Automated analysis of geomorphological changes in South Korea’s estuaries using remotely sensed surface water data

Nicholas Wellbrock, United States, Timothy Michael Dellapenna, Texas A & M University-Galveston Campus, Marine and Coastal Environmental Science Dept., Galveston, United States and David Retchless, Texas A&M University at Galveston, Marine Science, Galveston, TX, United States
Abstract:
As countries deal with accelerated sea level rise, climate change and expanding coastal populations, a range of estuarine engineering solutions have been applied. However, these alterations have associated feedbacks and impacts to the natural system.
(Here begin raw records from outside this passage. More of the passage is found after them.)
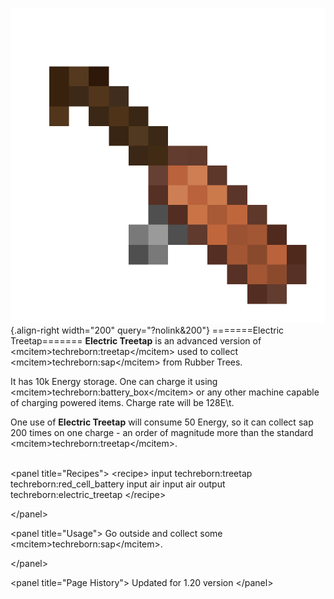 ![Electric Treetap](/media/mods/techreborn/electric_treetap.png){.align-right width="200" query="?nolink&200"} =======Electric Treetap======= **Electric Treetap** is an advanced version of \<mcitem\>techreborn:treetap\</mcitem\> used to collect \<mcitem\>techreborn:sap\</mcitem\> from Rubber Trees.

It has 10k Energy storage. One can charge it using \<mcitem\>techreborn:battery_box\</mcitem\> or any other machine capable of charging powered items. Charge rate will be 128E\\t.

One use of **Electric Treetap** will consume 50 Energy, so it can collect sap 200 times on one charge - an order of magnitude more than the standard \<mcitem\>techreborn:treetap\</mcitem\>.

\
\<panel title="Recipes"\> \<recipe\> input techreborn:treetap techreborn:red_cell_battery input air input air output techreborn:electric_treetap \</recipe\>

\</panel\>

\<panel title="Usage"\> Go outside and collect some \<mcitem\>techreborn:sap\</mcitem\>.

\</panel\>

\<panel title="Page History"\> Updated for 1.20 version \</panel\>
On the Korean Peninsula, engineered solutions include extensive tidal flat land reclamation, installation of extensive seawalls and sea dikes and the building of estuarine dams and barrages. Over the past century these practices have considerably modified the shoreline and altered both net transport of sediment and freshwater from these systems and modulated the timing and intensity of the discharge. Of the South Korean estuaries with drainage basins >500 km2, 56% contain estuarine dams, and 71% with drainage basins larger than 1000 km2. These closures have resulted in conversion of significant portions of the estuaries into freshwater lakes and the significant loss of tidal flats. In an effort to quantify these changes in a systematic manner, algorithms have been created to analyze a combination of surface water data, stream data, and geographic information systems data to automatically identify, isolate, and quantify surface water changes within South Korean estuaries. By pinpointing these changes, we can determine the extent of spatial anthropogenic impacts within each system. The current state of the algorithm is capable of delineating the majority of estuarine systems within the country, with an approximate identification rate of 90% depending upon the data resolution, water type, and temporal range of the surface water data inputted. Further modification of the algorithm and adjustment of the identification components are expected to yield an identification rate of approximately 95% for estuaries with tributaries greater than or equal to 90 meters wide.